Finance, Debt and Purchasing:

Public Construction Contracts/Posting Bids: SB 321 by Sen. Marty Quinn (R-Claremore) and Rep. Avery Frix (R-Muskogee) amends 61 O.S. Section 104 by altering the notice requirements for proposals to award public construction contracts. The publication time is increased from current law’s at least 20 days to at least “21” days prior to the date set for opening bids. The bill takes effect on November 1, 2017.

Public Finance/Cooperative Purchasing Agreement: SB 563 by Sen. Micheal Bergstrom (R-Adair) and Rep. Jason Murphey (R-Guthrie) authorizes any school district including a technology school district to participate in, sponsor, or administer a cooperative purchasing agreement for the acquisition of any commodities or services with one or more public agencies. This includes joint or multiparty contracts between public agencies and open-ended state public procurement contracts. Any local public procurement unit may participate in, sponsor, conduct or administer a cooperative or piggybacking purchasing agreement under the details in the bill. A local public procurement unit is any county, city, town, state agency, and any other subdivision of the state or public unit o agency thereof. The bill takes effect on November 1, 2017.

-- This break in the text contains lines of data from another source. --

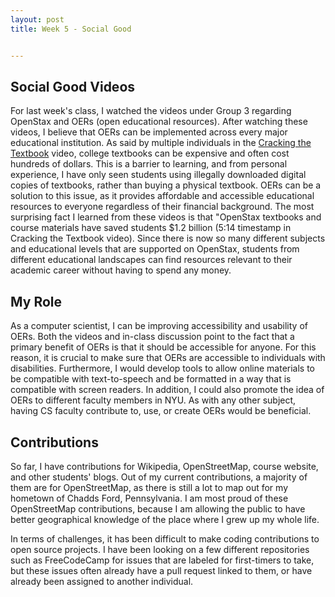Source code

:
 ```yaml
---
layout: post
title: Week 5 - Social Good


---
```



## Social Good Videos

For last week's class, I watched the videos under Group 3 regarding OpenStax and OERs (open educational resources). After watching these videos, I believe that OERs can be implemented across every major educational institution. As said by multiple individuals in the [Cracking the Textbook](https://www.redhat.com/en/open-source-stories/cracking-the-textbook) video, college textbooks can be expensive and often cost hundreds of dollars. This is a barrier to learning, and from personal experience, I have only seen students using illegally downloaded digital copies of textbooks, rather than buying a physical textbook. OERs can be a solution to this issue, as it provides affordable and accessible educational resources to everyone regardless of their financial background. The most surprising fact I learned from these videos is that "OpenStax textbooks and course materials have saved students $1.2 billion (5:14 timestamp in Cracking the Textbook video). Since there is now so many different subjects and educational levels that are supported on OpenStax, students from different educational landscapes can find resources relevant to their academic career without having to spend any money. 
<!--more-->

## My Role

As a computer scientist, I can be improving accessibility and usability of OERs. Both the videos and in-class discussion point to the fact that a primary benefit of OERs is that it should be accessible for anyone. For this reason, it is crucial to make sure that OERs are accessible to individuals with disabilities. Furthermore, I would develop tools to allow online materials to be compatible with text-to-speech and be formatted in a way that is compatible with screen readers. In addition, I could also promote the idea of OERs to different faculty members in NYU. As with any other subject, having CS faculty contribute to, use, or create OERs would be beneficial. 

## Contributions 

So far, I have contributions for Wikipedia, OpenStreetMap, course website, and other students' blogs. Out of my current contributions, a majority of them are for OpenStreetMap, as there is still a lot to map out for my hometown of Chadds Ford, Pennsylvania. I am most proud of these OpenStreetMap contributions, because I am allowing the public to have better geographical knowledge of the place where I grew up my whole life. 

In terms of challenges, it has been difficult to make coding contributions to open source projects. I have been looking on a few different repositories such as FreeCodeCamp for issues that are labeled for first-timers to take, but these issues often already have a pull request linked to them, or have already been assigned to another individual. 







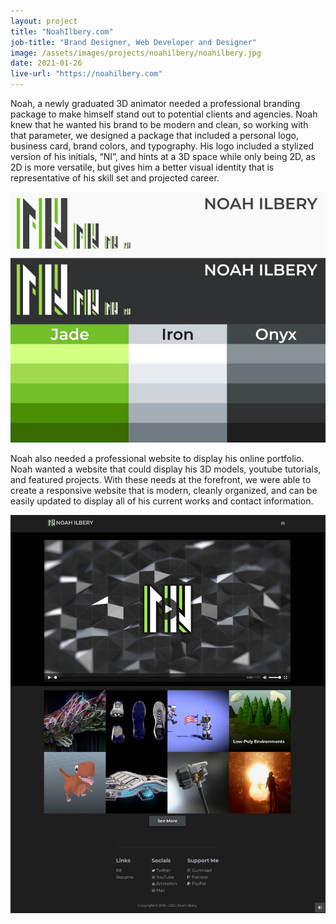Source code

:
 ```yaml
---
layout: project
title: "NoahIlbery.com"
job-title: "Brand Designer, Web Developer and Designer"
image: /assets/images/projects/noahilbery/noahilbery.jpg
date: 2021-01-26
live-url: "https://noahilbery.com"
---
```


Noah, a newly graduated 3D animator needed a professional branding
package to make himself stand out to potential clients and agencies.
Noah knew that he wanted his brand to be modern and clean, so working
with that parameter, we designed a package that included a personal
logo, business card, brand colors, and typography. His logo included a
stylized version of his initials, “NI”, and hints at a 3D space while only
being 2D, as 2D is more versatile, but gives him a better visual identity
that is representative of his skill set and projected career.

<div class="grid">
  <picture class="center">
    <source srcset="/assets/images/projects/noahilbery/noahilbery-brand.avif" type="image/avif">
    <source srcset="/assets/images/projects/noahilbery/noahilbery-brand.webp" type="image/webp">
    <img src="/assets/images/projects/noahilbery/noahilbery-brand.jpg" alt="Noah Ilbery's Brand Styles">
  </picture>
</div>


Noah also needed a professional website to display his online portfolio.
Noah wanted a website that could display his 3D models, youtube
tutorials, and featured projects. With these needs at the forefront, we
were able to create a responsive website that is modern, cleanly
organized, and can be easily updated to display all of his current works
and contact information.

<div>
  <picture>
    <source srcset="/assets/images/projects/noahilbery/noahilbery-site.avif" type="image/avif">
    <source srcset="/assets/images/projects/noahilbery/noahilbery-site.webp" type="image/webp">
    <img src="/assets/images/projects/noahilbery/noahilbery-site.jpg" alt="Full view of noahilbery.com homepage">
  </picture>
</div>

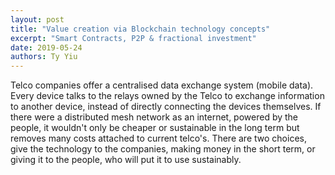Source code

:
```yaml
---
layout: post
title: "Value creation via Blockchain technology concepts"
excerpt: "Smart Contracts, P2P & fractional investment"
date: 2019-05-24
authors: Ty Yiu
---
```


Telco companies offer a centralised data exchange system (mobile data).
Every device talks to the relays owned by the Telco to exchange information to
another device, instead of directly connecting the devices themselves. 
If there were a distributed mesh network as an internet, powered by the people,
it wouldn't only be cheaper or sustainable in the long term but removes many
costs attached to current telco's. 
There are two choices, give the technology to the companies, making money in the
short term, or giving it to the people, who will put it to use sustainably.
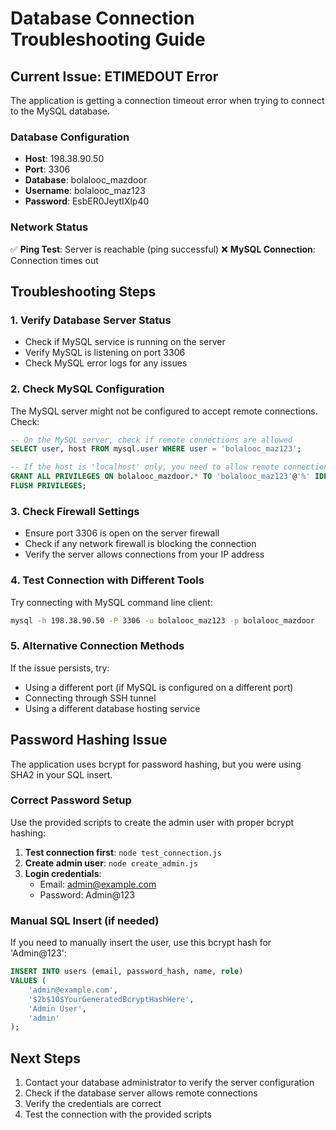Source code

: # Database Connection Troubleshooting Guide

## Current Issue: ETIMEDOUT Error

The application is getting a connection timeout error when trying to connect to the MySQL database.

### Database Configuration
- **Host**: 198.38.90.50
- **Port**: 3306
- **Database**: bolalooc_mazdoor
- **Username**: bolalooc_maz123
- **Password**: EsbER0JeytIXlp40

### Network Status
✅ **Ping Test**: Server is reachable (ping successful)
❌ **MySQL Connection**: Connection times out

## Troubleshooting Steps

### 1. Verify Database Server Status
- Check if MySQL service is running on the server
- Verify MySQL is listening on port 3306
- Check MySQL error logs for any issues

### 2. Check MySQL Configuration
The MySQL server might not be configured to accept remote connections. Check:

```sql
-- On the MySQL server, check if remote connections are allowed
SELECT user, host FROM mysql.user WHERE user = 'bolalooc_maz123';

-- If the host is 'localhost' only, you need to allow remote connections
GRANT ALL PRIVILEGES ON bolalooc_mazdoor.* TO 'bolalooc_maz123'@'%' IDENTIFIED BY 'EsbER0JeytIXlp40';
FLUSH PRIVILEGES;
```

### 3. Check Firewall Settings
- Ensure port 3306 is open on the server firewall
- Check if any network firewall is blocking the connection
- Verify the server allows connections from your IP address

### 4. Test Connection with Different Tools
Try connecting with MySQL command line client:
```bash
mysql -h 198.38.90.50 -P 3306 -u bolalooc_maz123 -p bolalooc_mazdoor
```

### 5. Alternative Connection Methods
If the issue persists, try:
- Using a different port (if MySQL is configured on a different port)
- Connecting through SSH tunnel
- Using a different database hosting service

## Password Hashing Issue

The application uses bcrypt for password hashing, but you were using SHA2 in your SQL insert.

### Correct Password Setup
Use the provided scripts to create the admin user with proper bcrypt hashing:

1. **Test connection first**: `node test_connection.js`
2. **Create admin user**: `node create_admin.js`
3. **Login credentials**: 
   - Email: admin@example.com
   - Password: Admin@123

### Manual SQL Insert (if needed)
If you need to manually insert the user, use this bcrypt hash for 'Admin@123':
```sql
INSERT INTO users (email, password_hash, name, role)
VALUES (
    'admin@example.com',
    '$2b$10$YourGeneratedBcryptHashHere',
    'Admin User',
    'admin'
);
```

## Next Steps
1. Contact your database administrator to verify the server configuration
2. Check if the database server allows remote connections
3. Verify the credentials are correct
4. Test the connection with the provided scripts 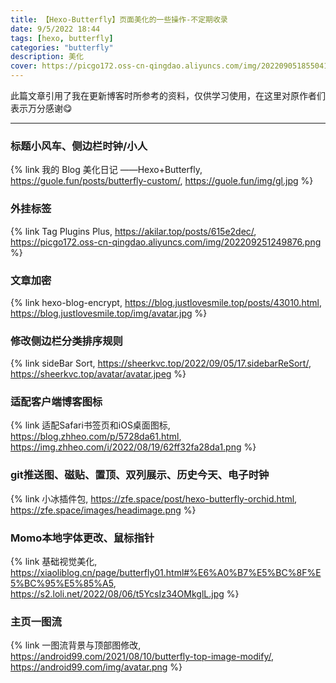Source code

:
 ```yaml
---
title: 【Hexo-Butterfly】页面美化的一些操作-不定期收录
date: 9/5/2022 18:44
tags: [hexo, butterfly]
categories: "butterfly"
description: 美化
cover: https://picgo172.oss-cn-qingdao.aliyuncs.com/img/202209051855041.png
---
```


此篇文章引用了我在更新博客时所参考的资料，仅供学习使用，在这里对原作者们表示万分感谢😋

------

### 标题小风车、侧边栏时钟/小人

{% link 我的 Blog 美化日记 ——Hexo+Butterfly, https://guole.fun/posts/butterfly-custom/,  https://guole.fun/img/gl.jpg %}

### 外挂标签

{% link Tag Plugins Plus, https://akilar.top/posts/615e2dec/, https://picgo172.oss-cn-qingdao.aliyuncs.com/img/202209251249876.png %}

### 文章加密

{% link hexo-blog-encrypt, https://blog.justlovesmile.top/posts/43010.html, https://blog.justlovesmile.top/img/avatar.jpg %}

### 修改侧边栏分类排序规则

{% link sideBar Sort, https://sheerkvc.top/2022/09/05/17.sidebarReSort/, https://sheerkvc.top/avatar/avatar.jpeg %}

### 适配客户端博客图标

{% link 适配Safari书签页和iOS桌面图标, https://blog.zhheo.com/p/5728da61.html, https://img.zhheo.com/i/2022/08/19/62ff32fa28da1.png %}

### git推送图、磁贴、置顶、双列展示、历史今天、电子时钟

{% link 小冰插件包, https://zfe.space/post/hexo-butterfly-orchid.html, https://zfe.space/images/headimage.png %}

### Momo本地字体更改、鼠标指针

{% link 基础视觉美化, https://xiaoliblog.cn/page/butterfly01.html#%E6%A0%B7%E5%BC%8F%E5%BC%95%E5%85%A5, https://s2.loli.net/2022/08/06/t5YcsIz34OMkglL.jpg %}

### 主页一图流

{% link 一图流背景与顶部图修改, https://android99.com/2021/08/10/butterfly-top-image-modify/, https://android99.com/img/avatar.png %}
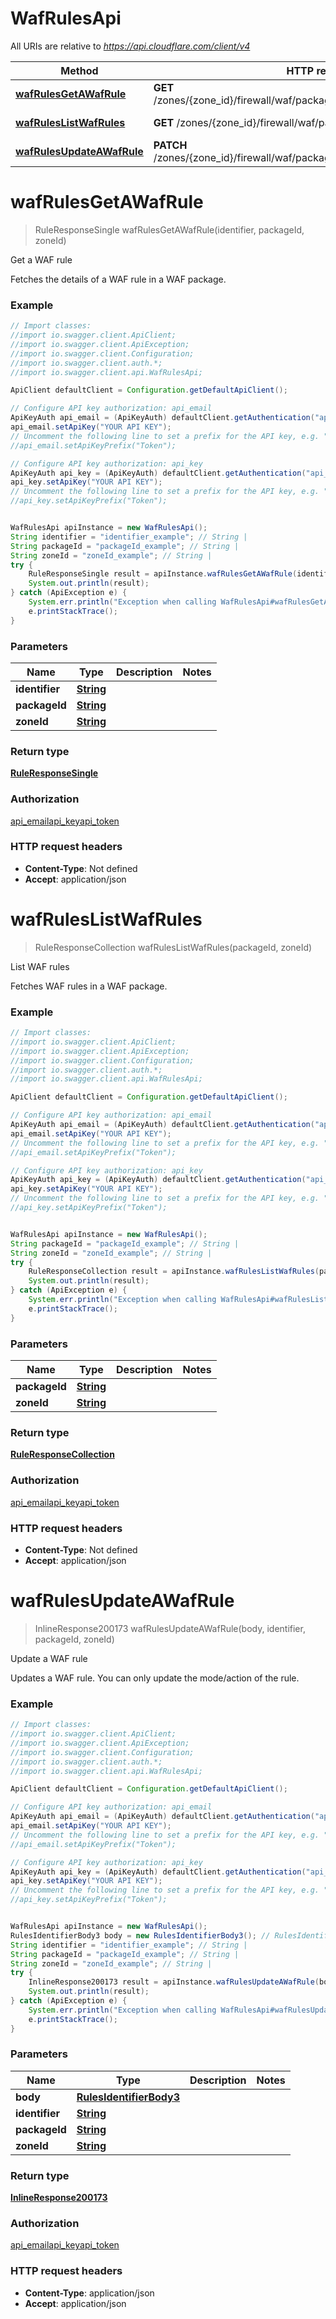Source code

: # WafRulesApi

All URIs are relative to *https://api.cloudflare.com/client/v4*

Method | HTTP request | Description
------------- | ------------- | -------------
[**wafRulesGetAWafRule**](WafRulesApi.md#wafRulesGetAWafRule) | **GET** /zones/{zone_id}/firewall/waf/packages/{package_id}/rules/{identifier} | Get a WAF rule
[**wafRulesListWafRules**](WafRulesApi.md#wafRulesListWafRules) | **GET** /zones/{zone_id}/firewall/waf/packages/{package_id}/rules | List WAF rules
[**wafRulesUpdateAWafRule**](WafRulesApi.md#wafRulesUpdateAWafRule) | **PATCH** /zones/{zone_id}/firewall/waf/packages/{package_id}/rules/{identifier} | Update a WAF rule

<a name="wafRulesGetAWafRule"></a>
# **wafRulesGetAWafRule**
> RuleResponseSingle wafRulesGetAWafRule(identifier, packageId, zoneId)

Get a WAF rule

Fetches the details of a WAF rule in a WAF package.

### Example
```java
// Import classes:
//import io.swagger.client.ApiClient;
//import io.swagger.client.ApiException;
//import io.swagger.client.Configuration;
//import io.swagger.client.auth.*;
//import io.swagger.client.api.WafRulesApi;

ApiClient defaultClient = Configuration.getDefaultApiClient();

// Configure API key authorization: api_email
ApiKeyAuth api_email = (ApiKeyAuth) defaultClient.getAuthentication("api_email");
api_email.setApiKey("YOUR API KEY");
// Uncomment the following line to set a prefix for the API key, e.g. "Token" (defaults to null)
//api_email.setApiKeyPrefix("Token");

// Configure API key authorization: api_key
ApiKeyAuth api_key = (ApiKeyAuth) defaultClient.getAuthentication("api_key");
api_key.setApiKey("YOUR API KEY");
// Uncomment the following line to set a prefix for the API key, e.g. "Token" (defaults to null)
//api_key.setApiKeyPrefix("Token");


WafRulesApi apiInstance = new WafRulesApi();
String identifier = "identifier_example"; // String | 
String packageId = "packageId_example"; // String | 
String zoneId = "zoneId_example"; // String | 
try {
    RuleResponseSingle result = apiInstance.wafRulesGetAWafRule(identifier, packageId, zoneId);
    System.out.println(result);
} catch (ApiException e) {
    System.err.println("Exception when calling WafRulesApi#wafRulesGetAWafRule");
    e.printStackTrace();
}
```

### Parameters

Name | Type | Description  | Notes
------------- | ------------- | ------------- | -------------
 **identifier** | [**String**](.md)|  |
 **packageId** | [**String**](.md)|  |
 **zoneId** | [**String**](.md)|  |

### Return type

[**RuleResponseSingle**](RuleResponseSingle.md)

### Authorization

[api_email](../README.md#api_email)[api_key](../README.md#api_key)[api_token](../README.md#api_token)

### HTTP request headers

 - **Content-Type**: Not defined
 - **Accept**: application/json

<a name="wafRulesListWafRules"></a>
# **wafRulesListWafRules**
> RuleResponseCollection wafRulesListWafRules(packageId, zoneId)

List WAF rules

Fetches WAF rules in a WAF package.

### Example
```java
// Import classes:
//import io.swagger.client.ApiClient;
//import io.swagger.client.ApiException;
//import io.swagger.client.Configuration;
//import io.swagger.client.auth.*;
//import io.swagger.client.api.WafRulesApi;

ApiClient defaultClient = Configuration.getDefaultApiClient();

// Configure API key authorization: api_email
ApiKeyAuth api_email = (ApiKeyAuth) defaultClient.getAuthentication("api_email");
api_email.setApiKey("YOUR API KEY");
// Uncomment the following line to set a prefix for the API key, e.g. "Token" (defaults to null)
//api_email.setApiKeyPrefix("Token");

// Configure API key authorization: api_key
ApiKeyAuth api_key = (ApiKeyAuth) defaultClient.getAuthentication("api_key");
api_key.setApiKey("YOUR API KEY");
// Uncomment the following line to set a prefix for the API key, e.g. "Token" (defaults to null)
//api_key.setApiKeyPrefix("Token");


WafRulesApi apiInstance = new WafRulesApi();
String packageId = "packageId_example"; // String | 
String zoneId = "zoneId_example"; // String | 
try {
    RuleResponseCollection result = apiInstance.wafRulesListWafRules(packageId, zoneId);
    System.out.println(result);
} catch (ApiException e) {
    System.err.println("Exception when calling WafRulesApi#wafRulesListWafRules");
    e.printStackTrace();
}
```

### Parameters

Name | Type | Description  | Notes
------------- | ------------- | ------------- | -------------
 **packageId** | [**String**](.md)|  |
 **zoneId** | [**String**](.md)|  |

### Return type

[**RuleResponseCollection**](RuleResponseCollection.md)

### Authorization

[api_email](../README.md#api_email)[api_key](../README.md#api_key)[api_token](../README.md#api_token)

### HTTP request headers

 - **Content-Type**: Not defined
 - **Accept**: application/json

<a name="wafRulesUpdateAWafRule"></a>
# **wafRulesUpdateAWafRule**
> InlineResponse200173 wafRulesUpdateAWafRule(body, identifier, packageId, zoneId)

Update a WAF rule

Updates a WAF rule. You can only update the mode/action of the rule.

### Example
```java
// Import classes:
//import io.swagger.client.ApiClient;
//import io.swagger.client.ApiException;
//import io.swagger.client.Configuration;
//import io.swagger.client.auth.*;
//import io.swagger.client.api.WafRulesApi;

ApiClient defaultClient = Configuration.getDefaultApiClient();

// Configure API key authorization: api_email
ApiKeyAuth api_email = (ApiKeyAuth) defaultClient.getAuthentication("api_email");
api_email.setApiKey("YOUR API KEY");
// Uncomment the following line to set a prefix for the API key, e.g. "Token" (defaults to null)
//api_email.setApiKeyPrefix("Token");

// Configure API key authorization: api_key
ApiKeyAuth api_key = (ApiKeyAuth) defaultClient.getAuthentication("api_key");
api_key.setApiKey("YOUR API KEY");
// Uncomment the following line to set a prefix for the API key, e.g. "Token" (defaults to null)
//api_key.setApiKeyPrefix("Token");


WafRulesApi apiInstance = new WafRulesApi();
RulesIdentifierBody3 body = new RulesIdentifierBody3(); // RulesIdentifierBody3 | 
String identifier = "identifier_example"; // String | 
String packageId = "packageId_example"; // String | 
String zoneId = "zoneId_example"; // String | 
try {
    InlineResponse200173 result = apiInstance.wafRulesUpdateAWafRule(body, identifier, packageId, zoneId);
    System.out.println(result);
} catch (ApiException e) {
    System.err.println("Exception when calling WafRulesApi#wafRulesUpdateAWafRule");
    e.printStackTrace();
}
```

### Parameters

Name | Type | Description  | Notes
------------- | ------------- | ------------- | -------------
 **body** | [**RulesIdentifierBody3**](RulesIdentifierBody3.md)|  |
 **identifier** | [**String**](.md)|  |
 **packageId** | [**String**](.md)|  |
 **zoneId** | [**String**](.md)|  |

### Return type

[**InlineResponse200173**](InlineResponse200173.md)

### Authorization

[api_email](../README.md#api_email)[api_key](../README.md#api_key)[api_token](../README.md#api_token)

### HTTP request headers

 - **Content-Type**: application/json
 - **Accept**: application/json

Municipal Audit/Small Municipalities: SB 354 by Sen. David Holt (R-OKC) and Rep. Mike Osburn (R-Edmond) amends 11 O.S. Section 17-105 impacting agreed upon procedure engagements in lieu of audits of municipalities with an income of at least $25,000 and a population of less than 2,500. Removed from current law is the requirement for the AUP engagement to be conducted in accordance with “fieldwork and reporting standards in Government Auditing Standards”. The bill takes effect on August 25, 2017.

Public Trust/Audit: SB 358 by Sen. David Holt (R-OKC) and Rep. Mike Osburn (R-Edmond) amends 60 O.S. Section 180.1 regarding agreed upon procedure engagements for trusts with more than $50,000 in revenues or assets, and for whom an annual financial statement audit is not required by another law. Removed from current law is the requirement for the AUP engagement to be conducted in accordance with “field work and reporting standards in Government Auditing Standards.” The bill takes effect on August 25, 2017.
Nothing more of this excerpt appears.